- _EXTRACTED MATERIAL_
□ □ □ □
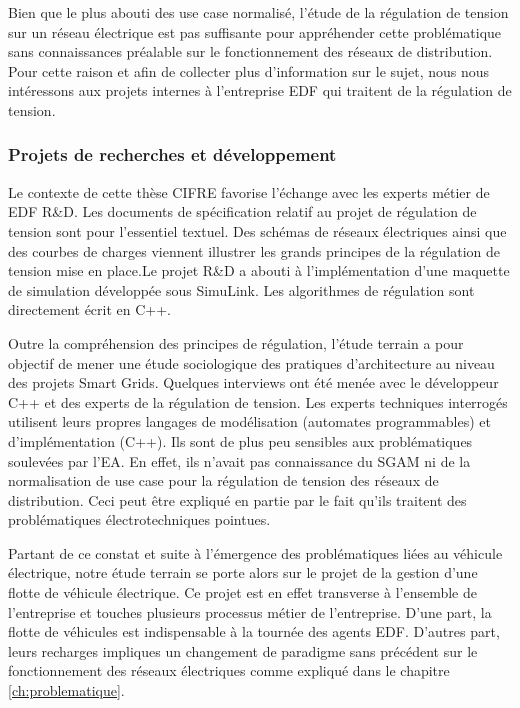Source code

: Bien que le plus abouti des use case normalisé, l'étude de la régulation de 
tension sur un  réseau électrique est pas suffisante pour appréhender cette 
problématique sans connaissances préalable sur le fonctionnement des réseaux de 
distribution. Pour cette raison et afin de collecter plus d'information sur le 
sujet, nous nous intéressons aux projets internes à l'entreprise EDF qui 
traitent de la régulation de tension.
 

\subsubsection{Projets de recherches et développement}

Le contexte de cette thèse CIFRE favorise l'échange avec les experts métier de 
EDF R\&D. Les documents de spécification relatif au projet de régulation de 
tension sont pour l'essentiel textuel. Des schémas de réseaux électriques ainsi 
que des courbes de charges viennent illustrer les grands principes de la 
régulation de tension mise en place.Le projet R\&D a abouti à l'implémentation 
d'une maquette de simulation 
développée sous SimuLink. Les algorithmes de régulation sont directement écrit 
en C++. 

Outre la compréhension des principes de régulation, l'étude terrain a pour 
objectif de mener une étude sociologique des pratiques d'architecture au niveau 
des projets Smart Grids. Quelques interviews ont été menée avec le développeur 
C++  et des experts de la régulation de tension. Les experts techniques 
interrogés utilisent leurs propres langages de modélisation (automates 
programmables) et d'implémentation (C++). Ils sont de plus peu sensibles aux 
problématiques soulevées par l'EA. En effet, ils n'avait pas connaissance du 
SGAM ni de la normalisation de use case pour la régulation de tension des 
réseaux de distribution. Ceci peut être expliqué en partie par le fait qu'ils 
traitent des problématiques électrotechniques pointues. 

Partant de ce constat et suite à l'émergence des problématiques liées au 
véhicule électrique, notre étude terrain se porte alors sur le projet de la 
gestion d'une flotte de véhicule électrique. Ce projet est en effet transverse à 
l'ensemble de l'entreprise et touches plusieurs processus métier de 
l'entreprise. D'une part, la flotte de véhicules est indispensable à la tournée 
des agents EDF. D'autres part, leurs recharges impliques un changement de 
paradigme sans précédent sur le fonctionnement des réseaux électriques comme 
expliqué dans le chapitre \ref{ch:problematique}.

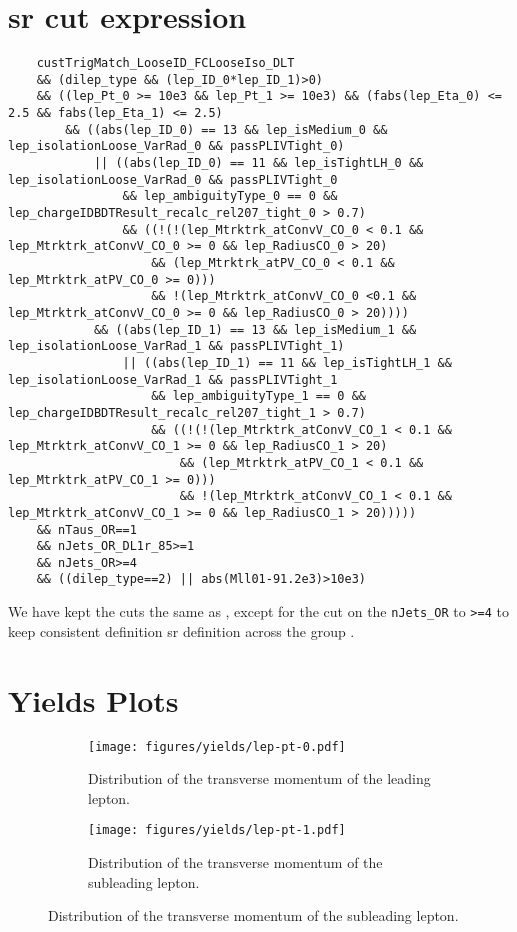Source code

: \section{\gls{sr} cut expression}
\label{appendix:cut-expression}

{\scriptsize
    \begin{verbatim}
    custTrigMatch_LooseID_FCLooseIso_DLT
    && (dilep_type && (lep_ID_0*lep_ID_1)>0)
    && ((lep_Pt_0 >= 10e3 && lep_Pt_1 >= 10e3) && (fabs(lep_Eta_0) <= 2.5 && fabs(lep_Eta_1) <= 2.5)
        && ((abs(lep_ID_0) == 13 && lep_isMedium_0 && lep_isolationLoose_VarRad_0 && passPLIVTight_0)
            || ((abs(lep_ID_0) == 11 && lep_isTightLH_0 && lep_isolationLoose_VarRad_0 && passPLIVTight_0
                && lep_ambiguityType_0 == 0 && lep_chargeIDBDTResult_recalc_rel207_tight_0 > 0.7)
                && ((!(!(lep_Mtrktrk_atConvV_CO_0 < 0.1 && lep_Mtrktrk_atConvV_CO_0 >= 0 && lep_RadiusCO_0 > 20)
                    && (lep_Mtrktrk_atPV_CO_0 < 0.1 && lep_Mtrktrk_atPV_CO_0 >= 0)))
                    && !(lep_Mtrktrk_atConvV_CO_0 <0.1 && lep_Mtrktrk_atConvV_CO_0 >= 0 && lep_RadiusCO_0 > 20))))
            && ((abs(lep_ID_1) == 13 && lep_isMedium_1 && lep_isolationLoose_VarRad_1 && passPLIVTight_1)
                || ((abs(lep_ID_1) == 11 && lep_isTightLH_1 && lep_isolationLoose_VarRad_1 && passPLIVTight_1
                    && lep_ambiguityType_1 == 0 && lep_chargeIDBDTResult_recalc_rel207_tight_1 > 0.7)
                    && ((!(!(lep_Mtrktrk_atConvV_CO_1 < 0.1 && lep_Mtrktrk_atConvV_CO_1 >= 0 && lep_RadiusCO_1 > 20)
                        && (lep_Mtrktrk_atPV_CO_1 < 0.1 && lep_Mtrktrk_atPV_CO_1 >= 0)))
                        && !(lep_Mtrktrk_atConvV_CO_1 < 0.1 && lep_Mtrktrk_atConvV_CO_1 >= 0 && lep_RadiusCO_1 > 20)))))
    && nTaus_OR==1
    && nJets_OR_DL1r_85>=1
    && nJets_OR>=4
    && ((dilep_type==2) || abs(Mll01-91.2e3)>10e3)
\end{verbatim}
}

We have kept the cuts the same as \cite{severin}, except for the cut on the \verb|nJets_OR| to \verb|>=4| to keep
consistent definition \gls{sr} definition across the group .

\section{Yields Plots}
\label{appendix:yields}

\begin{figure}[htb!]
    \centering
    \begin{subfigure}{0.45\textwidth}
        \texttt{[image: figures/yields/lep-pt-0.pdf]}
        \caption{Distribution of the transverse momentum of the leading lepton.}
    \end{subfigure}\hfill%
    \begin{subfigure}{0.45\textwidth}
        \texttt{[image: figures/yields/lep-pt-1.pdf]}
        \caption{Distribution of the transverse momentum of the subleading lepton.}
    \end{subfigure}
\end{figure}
□ □ □ □
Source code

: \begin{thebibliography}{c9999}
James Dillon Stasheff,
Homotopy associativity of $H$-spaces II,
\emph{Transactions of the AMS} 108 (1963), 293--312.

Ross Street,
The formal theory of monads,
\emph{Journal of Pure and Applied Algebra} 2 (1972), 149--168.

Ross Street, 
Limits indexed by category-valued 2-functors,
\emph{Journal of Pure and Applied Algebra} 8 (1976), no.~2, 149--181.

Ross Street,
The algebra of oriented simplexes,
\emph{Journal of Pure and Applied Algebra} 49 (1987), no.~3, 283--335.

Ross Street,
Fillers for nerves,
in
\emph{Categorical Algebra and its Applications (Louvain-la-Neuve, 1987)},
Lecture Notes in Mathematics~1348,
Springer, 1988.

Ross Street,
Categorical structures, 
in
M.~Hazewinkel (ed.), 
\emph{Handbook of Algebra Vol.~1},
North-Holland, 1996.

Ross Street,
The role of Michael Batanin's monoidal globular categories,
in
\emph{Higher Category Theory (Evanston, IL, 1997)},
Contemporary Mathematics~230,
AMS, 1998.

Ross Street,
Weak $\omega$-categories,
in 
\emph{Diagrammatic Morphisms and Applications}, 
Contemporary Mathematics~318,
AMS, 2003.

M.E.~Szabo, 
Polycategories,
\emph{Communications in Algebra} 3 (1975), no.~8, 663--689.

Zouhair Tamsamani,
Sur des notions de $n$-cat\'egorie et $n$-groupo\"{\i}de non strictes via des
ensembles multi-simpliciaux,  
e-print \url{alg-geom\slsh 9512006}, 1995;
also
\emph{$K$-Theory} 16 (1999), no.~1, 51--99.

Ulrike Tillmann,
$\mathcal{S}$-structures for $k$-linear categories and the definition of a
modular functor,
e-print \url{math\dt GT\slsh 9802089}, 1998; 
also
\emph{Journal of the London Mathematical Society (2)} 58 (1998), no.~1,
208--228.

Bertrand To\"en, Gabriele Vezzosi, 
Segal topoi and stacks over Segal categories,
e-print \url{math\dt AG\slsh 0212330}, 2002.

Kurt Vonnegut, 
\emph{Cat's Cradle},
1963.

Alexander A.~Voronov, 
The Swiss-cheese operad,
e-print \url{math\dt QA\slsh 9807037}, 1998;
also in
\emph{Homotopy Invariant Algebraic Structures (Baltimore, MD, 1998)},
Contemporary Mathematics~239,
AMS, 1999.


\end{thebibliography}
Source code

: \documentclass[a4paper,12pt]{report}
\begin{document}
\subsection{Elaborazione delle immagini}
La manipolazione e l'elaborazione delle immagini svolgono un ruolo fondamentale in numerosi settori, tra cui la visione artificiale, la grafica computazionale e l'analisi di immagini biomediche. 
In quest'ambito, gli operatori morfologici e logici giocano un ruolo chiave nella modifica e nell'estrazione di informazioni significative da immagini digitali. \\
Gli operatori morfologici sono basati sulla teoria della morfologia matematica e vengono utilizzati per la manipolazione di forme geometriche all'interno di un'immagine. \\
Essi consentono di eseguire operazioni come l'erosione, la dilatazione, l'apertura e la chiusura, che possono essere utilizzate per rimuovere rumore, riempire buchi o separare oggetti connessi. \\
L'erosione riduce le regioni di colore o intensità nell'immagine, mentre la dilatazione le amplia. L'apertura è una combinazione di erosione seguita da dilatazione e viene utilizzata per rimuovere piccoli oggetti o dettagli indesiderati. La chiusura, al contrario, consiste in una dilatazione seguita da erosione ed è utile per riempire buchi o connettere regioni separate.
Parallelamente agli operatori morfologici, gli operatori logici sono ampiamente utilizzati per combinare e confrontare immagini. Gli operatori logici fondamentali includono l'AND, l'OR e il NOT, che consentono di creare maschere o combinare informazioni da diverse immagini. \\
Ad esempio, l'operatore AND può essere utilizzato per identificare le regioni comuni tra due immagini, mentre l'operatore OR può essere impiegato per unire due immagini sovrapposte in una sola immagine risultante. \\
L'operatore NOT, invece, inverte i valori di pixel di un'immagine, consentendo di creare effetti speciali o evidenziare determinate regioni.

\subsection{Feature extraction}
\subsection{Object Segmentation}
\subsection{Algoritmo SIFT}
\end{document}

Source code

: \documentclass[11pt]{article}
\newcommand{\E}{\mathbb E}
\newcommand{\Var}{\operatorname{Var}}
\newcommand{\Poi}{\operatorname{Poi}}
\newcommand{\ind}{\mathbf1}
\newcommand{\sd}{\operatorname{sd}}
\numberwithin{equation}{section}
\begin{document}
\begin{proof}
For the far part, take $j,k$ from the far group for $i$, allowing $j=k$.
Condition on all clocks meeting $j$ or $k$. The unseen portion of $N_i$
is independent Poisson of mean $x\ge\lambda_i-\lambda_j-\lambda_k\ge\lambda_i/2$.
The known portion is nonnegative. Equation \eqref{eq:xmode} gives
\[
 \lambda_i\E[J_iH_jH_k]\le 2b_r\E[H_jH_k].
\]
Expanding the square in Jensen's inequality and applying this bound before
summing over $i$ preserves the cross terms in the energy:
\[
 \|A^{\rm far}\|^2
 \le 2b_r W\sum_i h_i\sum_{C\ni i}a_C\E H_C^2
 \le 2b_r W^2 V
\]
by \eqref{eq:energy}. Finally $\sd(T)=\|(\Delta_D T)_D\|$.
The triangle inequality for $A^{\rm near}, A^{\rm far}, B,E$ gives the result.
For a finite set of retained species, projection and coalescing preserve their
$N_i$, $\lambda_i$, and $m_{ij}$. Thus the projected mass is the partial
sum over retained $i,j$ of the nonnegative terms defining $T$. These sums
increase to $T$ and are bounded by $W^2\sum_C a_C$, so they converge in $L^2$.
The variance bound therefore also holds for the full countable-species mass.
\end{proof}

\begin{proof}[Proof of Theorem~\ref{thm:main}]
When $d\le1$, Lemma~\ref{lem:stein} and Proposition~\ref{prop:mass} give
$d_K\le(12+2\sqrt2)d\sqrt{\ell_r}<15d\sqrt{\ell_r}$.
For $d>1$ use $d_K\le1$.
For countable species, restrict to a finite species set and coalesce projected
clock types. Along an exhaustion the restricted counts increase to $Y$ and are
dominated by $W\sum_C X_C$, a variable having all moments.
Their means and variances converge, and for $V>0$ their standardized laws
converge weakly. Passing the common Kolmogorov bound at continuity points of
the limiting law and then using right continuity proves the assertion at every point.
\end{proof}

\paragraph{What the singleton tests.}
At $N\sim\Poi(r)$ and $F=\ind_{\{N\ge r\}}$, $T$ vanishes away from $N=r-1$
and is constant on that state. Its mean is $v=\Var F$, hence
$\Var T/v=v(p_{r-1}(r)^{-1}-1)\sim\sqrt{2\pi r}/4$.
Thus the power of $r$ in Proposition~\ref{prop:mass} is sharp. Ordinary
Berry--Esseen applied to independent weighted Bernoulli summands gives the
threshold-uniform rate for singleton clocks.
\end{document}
□ □ □ □
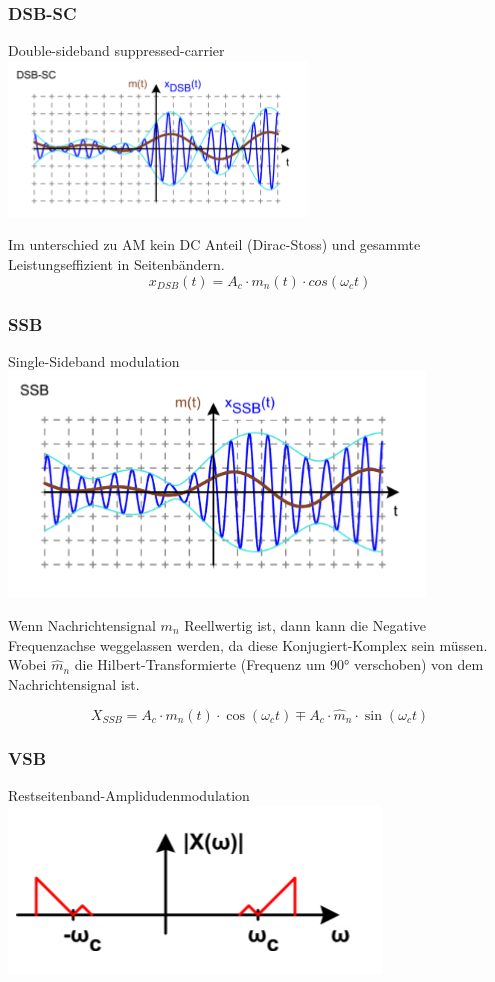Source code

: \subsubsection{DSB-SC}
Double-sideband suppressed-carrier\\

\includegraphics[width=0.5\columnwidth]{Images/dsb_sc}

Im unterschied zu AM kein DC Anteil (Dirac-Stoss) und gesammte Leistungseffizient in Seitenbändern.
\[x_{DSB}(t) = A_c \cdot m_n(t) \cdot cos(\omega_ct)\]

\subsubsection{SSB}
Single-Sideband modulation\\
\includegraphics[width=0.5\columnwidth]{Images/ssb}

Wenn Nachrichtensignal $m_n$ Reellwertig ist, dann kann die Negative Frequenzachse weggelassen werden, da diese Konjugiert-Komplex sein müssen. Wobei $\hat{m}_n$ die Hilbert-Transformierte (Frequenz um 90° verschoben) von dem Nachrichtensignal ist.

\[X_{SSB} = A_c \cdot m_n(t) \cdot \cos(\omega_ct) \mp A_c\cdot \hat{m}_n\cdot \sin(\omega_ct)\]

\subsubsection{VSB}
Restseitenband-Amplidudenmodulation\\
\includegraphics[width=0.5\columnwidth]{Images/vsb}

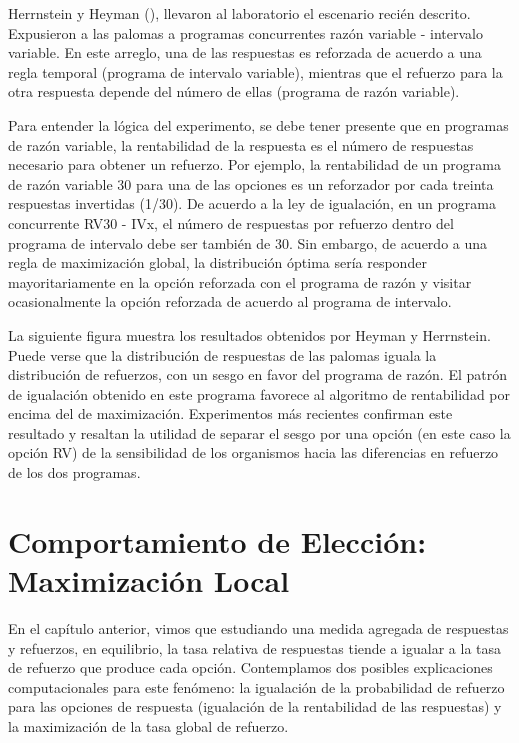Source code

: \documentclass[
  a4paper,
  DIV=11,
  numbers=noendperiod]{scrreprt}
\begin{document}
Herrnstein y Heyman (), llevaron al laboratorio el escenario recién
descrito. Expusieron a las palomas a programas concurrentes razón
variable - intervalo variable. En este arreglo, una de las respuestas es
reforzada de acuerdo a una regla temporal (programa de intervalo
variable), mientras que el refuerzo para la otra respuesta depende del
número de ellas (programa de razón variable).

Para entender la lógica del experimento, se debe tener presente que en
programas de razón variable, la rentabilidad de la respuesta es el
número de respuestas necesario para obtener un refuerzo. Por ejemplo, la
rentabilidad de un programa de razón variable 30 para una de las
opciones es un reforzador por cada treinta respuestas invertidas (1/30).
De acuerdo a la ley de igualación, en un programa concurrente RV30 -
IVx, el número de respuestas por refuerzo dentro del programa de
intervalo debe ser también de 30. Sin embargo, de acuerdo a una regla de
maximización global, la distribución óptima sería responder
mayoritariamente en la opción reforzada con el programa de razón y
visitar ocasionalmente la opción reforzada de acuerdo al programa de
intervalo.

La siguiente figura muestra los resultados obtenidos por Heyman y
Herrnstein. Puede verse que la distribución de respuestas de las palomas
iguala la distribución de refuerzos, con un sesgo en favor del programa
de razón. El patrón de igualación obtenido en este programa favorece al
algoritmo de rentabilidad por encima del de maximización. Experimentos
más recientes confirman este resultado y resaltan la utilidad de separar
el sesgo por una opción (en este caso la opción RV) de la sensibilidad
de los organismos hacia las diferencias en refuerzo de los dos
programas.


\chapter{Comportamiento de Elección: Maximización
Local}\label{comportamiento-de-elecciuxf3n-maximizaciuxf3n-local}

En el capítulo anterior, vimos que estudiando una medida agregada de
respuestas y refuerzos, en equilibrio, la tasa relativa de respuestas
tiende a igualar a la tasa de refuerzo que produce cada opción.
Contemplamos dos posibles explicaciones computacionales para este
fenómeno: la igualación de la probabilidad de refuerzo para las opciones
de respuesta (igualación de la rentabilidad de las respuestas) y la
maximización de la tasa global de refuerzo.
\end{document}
□ □ □ □
- _EXERCISE AIM_
Reproduce, word for word and in full, only the lines above that start at the line with "lep_isolationLoose_VarRad_1 && passPLIVTight_1)" and run through the line with "((!(!(lep_Mtrktrk_atConvV_CO_1 < 0.1", both ends included.

- _OUTPUT FOR THIS TASK_
            && ((abs(lep_ID_1) == 13 && lep_isMedium_1 && lep_isolationLoose_VarRad_1 && passPLIVTight_1)
                || ((abs(lep_ID_1) == 11 && lep_isTightLH_1 && lep_isolationLoose_VarRad_1 && passPLIVTight_1
                    && lep_ambiguityType_1 == 0 && lep_chargeIDBDTResult_recalc_rel207_tight_1 > 0.7)
                    && ((!(!(lep_Mtrktrk_atConvV_CO_1 < 0.1 && lep_Mtrktrk_atConvV_CO_1 >= 0 && lep_RadiusCO_1 > 20)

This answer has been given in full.